* _Problem requirements_:
The required output is the lines below from the line containing "Um cluster ECS para" to the line containing "Documente seu Template: Forneça", inclusive, retyped exactly. No other lines belong in it.

* _Records for processing_:
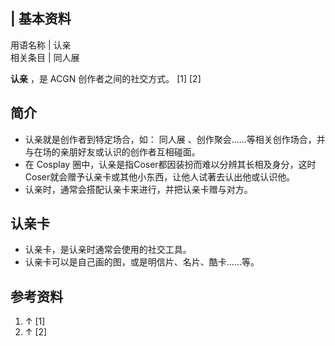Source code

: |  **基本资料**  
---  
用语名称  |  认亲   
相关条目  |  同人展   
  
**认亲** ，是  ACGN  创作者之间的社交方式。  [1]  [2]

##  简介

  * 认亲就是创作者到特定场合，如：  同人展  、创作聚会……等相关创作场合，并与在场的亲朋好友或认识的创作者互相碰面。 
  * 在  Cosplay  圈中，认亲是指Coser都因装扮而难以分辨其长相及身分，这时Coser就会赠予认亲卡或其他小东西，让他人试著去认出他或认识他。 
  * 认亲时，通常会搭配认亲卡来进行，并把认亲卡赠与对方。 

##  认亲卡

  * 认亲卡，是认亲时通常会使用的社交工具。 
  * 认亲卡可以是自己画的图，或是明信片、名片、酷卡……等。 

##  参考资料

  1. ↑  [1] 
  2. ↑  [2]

--

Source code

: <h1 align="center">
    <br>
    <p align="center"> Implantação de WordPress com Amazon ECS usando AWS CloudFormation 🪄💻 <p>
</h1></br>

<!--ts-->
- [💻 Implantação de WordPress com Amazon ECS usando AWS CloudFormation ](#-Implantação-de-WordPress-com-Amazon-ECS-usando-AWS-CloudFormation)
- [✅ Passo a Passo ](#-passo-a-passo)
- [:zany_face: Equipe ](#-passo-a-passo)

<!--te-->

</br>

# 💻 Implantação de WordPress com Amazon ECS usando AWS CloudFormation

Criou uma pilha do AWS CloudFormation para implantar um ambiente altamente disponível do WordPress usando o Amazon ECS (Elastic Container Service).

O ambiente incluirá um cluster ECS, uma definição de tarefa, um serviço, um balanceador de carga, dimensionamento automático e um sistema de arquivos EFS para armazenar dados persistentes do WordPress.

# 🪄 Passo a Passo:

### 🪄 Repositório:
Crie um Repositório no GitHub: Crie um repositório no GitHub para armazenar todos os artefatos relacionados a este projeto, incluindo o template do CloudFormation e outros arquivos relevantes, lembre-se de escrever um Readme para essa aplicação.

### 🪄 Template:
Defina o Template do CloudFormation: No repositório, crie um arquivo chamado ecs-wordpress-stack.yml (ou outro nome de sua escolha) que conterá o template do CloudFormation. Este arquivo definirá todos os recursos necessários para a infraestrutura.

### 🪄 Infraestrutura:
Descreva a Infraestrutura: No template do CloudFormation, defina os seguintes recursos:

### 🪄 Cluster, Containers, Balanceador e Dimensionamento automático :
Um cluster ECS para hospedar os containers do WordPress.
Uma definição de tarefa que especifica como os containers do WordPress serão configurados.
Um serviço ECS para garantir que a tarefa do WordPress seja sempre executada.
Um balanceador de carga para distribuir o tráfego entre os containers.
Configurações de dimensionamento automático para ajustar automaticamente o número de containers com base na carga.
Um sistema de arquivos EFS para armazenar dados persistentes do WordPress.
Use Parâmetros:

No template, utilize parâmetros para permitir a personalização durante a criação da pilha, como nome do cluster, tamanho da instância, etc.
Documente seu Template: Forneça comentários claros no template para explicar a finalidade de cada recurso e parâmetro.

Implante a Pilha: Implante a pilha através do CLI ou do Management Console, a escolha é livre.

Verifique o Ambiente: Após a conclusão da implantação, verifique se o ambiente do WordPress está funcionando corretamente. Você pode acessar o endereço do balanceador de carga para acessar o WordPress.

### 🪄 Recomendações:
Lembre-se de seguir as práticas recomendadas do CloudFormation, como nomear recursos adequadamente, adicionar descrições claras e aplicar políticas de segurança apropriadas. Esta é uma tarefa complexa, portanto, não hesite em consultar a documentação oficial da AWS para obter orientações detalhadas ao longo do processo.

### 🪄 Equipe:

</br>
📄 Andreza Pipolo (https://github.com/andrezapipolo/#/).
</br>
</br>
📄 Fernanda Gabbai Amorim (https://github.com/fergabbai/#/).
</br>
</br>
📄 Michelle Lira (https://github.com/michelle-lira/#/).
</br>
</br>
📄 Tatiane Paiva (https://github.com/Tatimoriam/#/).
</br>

==

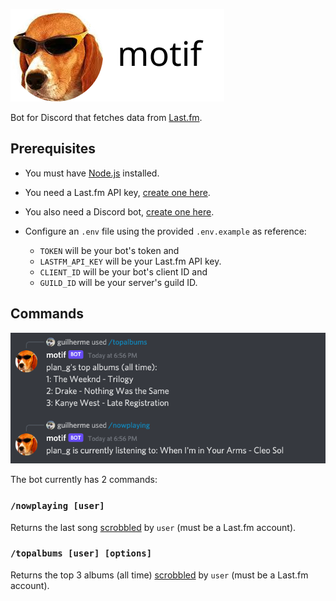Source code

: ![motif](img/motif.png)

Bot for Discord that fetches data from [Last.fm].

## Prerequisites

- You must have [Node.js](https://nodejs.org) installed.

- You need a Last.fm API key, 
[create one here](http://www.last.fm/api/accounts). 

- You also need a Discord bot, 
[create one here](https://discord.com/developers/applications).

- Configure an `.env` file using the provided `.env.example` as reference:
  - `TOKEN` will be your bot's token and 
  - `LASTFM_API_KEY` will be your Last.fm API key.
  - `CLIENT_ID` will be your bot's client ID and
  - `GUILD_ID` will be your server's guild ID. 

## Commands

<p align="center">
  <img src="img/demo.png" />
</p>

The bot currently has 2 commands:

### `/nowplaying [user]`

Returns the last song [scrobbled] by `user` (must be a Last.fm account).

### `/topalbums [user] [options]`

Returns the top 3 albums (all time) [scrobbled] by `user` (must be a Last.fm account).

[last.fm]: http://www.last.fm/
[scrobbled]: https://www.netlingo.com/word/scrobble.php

* _Exercise output_:
Um cluster ECS para hospedar os containers do WordPress.
Uma definição de tarefa que especifica como os containers do WordPress serão configurados.
Um serviço ECS para garantir que a tarefa do WordPress seja sempre executada.
Um balanceador de carga para distribuir o tráfego entre os containers.
Configurações de dimensionamento automático para ajustar automaticamente o número de containers com base na carga.
Um sistema de arquivos EFS para armazenar dados persistentes do WordPress.
Use Parâmetros:

No template, utilize parâmetros para permitir a personalização durante a criação da pilha, como nome do cluster, tamanho da instância, etc.
Documente seu Template: Forneça comentários claros no template para explicar a finalidade de cada recurso e parâmetro.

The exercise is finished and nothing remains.